Mikio Naruse exalte la banalité d’un récit édifiant

1951 marque le début de la levée progressive du protectorat américain sur l’archipel nippon. Les studios et la production japonais se libèrent peu à peu du joug de la censure américaine et les films insulaires de genre font de nouveau florès sur les écrans sans devoir céder à l’américanisation ambiante. Le classicisme de Mikio Naruse épouse le tournant de l’après-guerre en mettant l’accent sur la subjectivité féminine. A l’exemple de Mizoguchi mais
avec un sentimentalisme exacerbé, Naruse puise dans le drame “shinpa” où l’héroïne est victimisée par un destin contrarié. Le public à qui ces tragédies sont destinées est majoritairement à composante féminine et comme on le voit dans une mise en abîme dans La mère, un “bon film” est celui qui fait “pleurer dans les chaumières”.

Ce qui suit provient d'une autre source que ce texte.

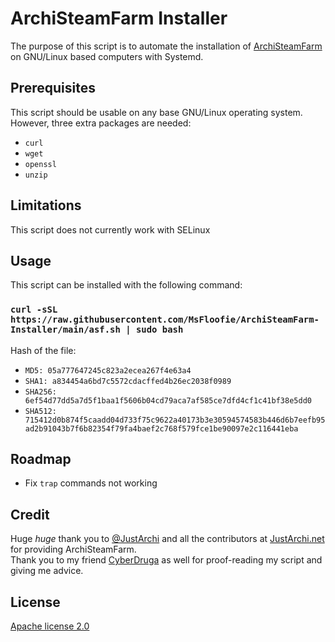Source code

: # ArchiSteamFarm Installer
The purpose of this script is to automate the installation of [ArchiSteamFarm](https://github.com/JustArchiNET/ArchiSteamFarm) on GNU/Linux based computers with Systemd.

## Prerequisites
This script should be usable on any base GNU/Linux operating system. However, three extra packages are needed:
 - `curl`
 - `wget`
 - `openssl`
 - `unzip`

## Limitations
This script does not currently work with SELinux

## Usage
This script can be installed with the following command:

### `curl -sSL https://raw.githubusercontent.com/MsFloofie/ArchiSteamFarm-Installer/main/asf.sh | sudo bash`
Hash of the file:
- `MD5: 05a777647245c823a2ecea267f4e63a4`
- `SHA1: a834454a6bd7c5572cdacffed4b26ec2038f0989`
- `SHA256: 6ef54d77dd5a7d5f1baa1f5606b04cd79aca7af585ce7dfd4cf1c41bf38e5dd0`
- `SHA512: 715412d0b874f5caadd04d733f75c9622a40173b3e30594574583b446d6b7eefb95ad2b91043b7f6b82354f79fa4baef2c768f579fce1be90097e2c116441eba`

## Roadmap
 - Fix `trap` commands not working

## Credit
Huge *huge* thank you to [@JustArchi](https://github.com/JustArchi) and all the contributors at [JustArchi.net](https://github.com/JustArchiNET) for providing ArchiSteamFarm.  
Thank you to my friend [CyberDruga](https://github.com/kabessao/) as well for proof-reading my script and giving me advice.

## License
[Apache license 2.0](https://apache.org/licenses/LICENSE-2.0)

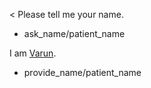 < Please tell me your name.
* ask_name/patient_name

I am [Varun](patient_name#first_name).
* provide_name/patient_name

La mère renoue ainsi avec le genre en vogue du “shomingeki” ancré dans le cercle familial et le foyer domestique. Le cadre est celui d’une famille modeste du quartier “Shitamachi” , la ville ‘basse” de Tokyo. A l’instar de son condisciple et ami Ozu et avec le même intérêt jamais démenti pour les relations filiales qui prévalent dans leurs drames domestiques respectifs, Naruse exalte la banalité d’un récit édifiant. En l’occurrence , la narration d’une adolescente qui idéalise sa mère en l’enfermant dans ses prérogatives maternelles et ses propres préjugés et dissentiments de jeune fille rebelle en mal d’émancipation.

 

 

Mère courage et sacrificielle

Masako Fukuhara (Kinuyo Tanaka) est une mère courage rendue sacrificielle par la tournure des événements. A la suite des décès inopinés de son filsaîné Suzumu et de son mari Ryosuke (Masao Mishima),elle fait front à l’adversité et renonce à se remarier pour complaire à sa fille aînée Toshiko (Kyôko Kagawa) qui lui oppose une intransigeance
cruelle tout en faisant son éloge dithyrambique dans un mélange d’exaltation et de sentimentalisme enfantins. Avec l’assistance de Kimura (Kato Daisuke), l’ex-employé de son mari de retour d’emprisonnement en Sibérie, Masako entreprend de réactiver la blanchisserie familiale restaurée par son défunt mari au prix d’une nécessaire reconfiguration de la famille dont la lourde charge lui est désormais entièrement dévolue.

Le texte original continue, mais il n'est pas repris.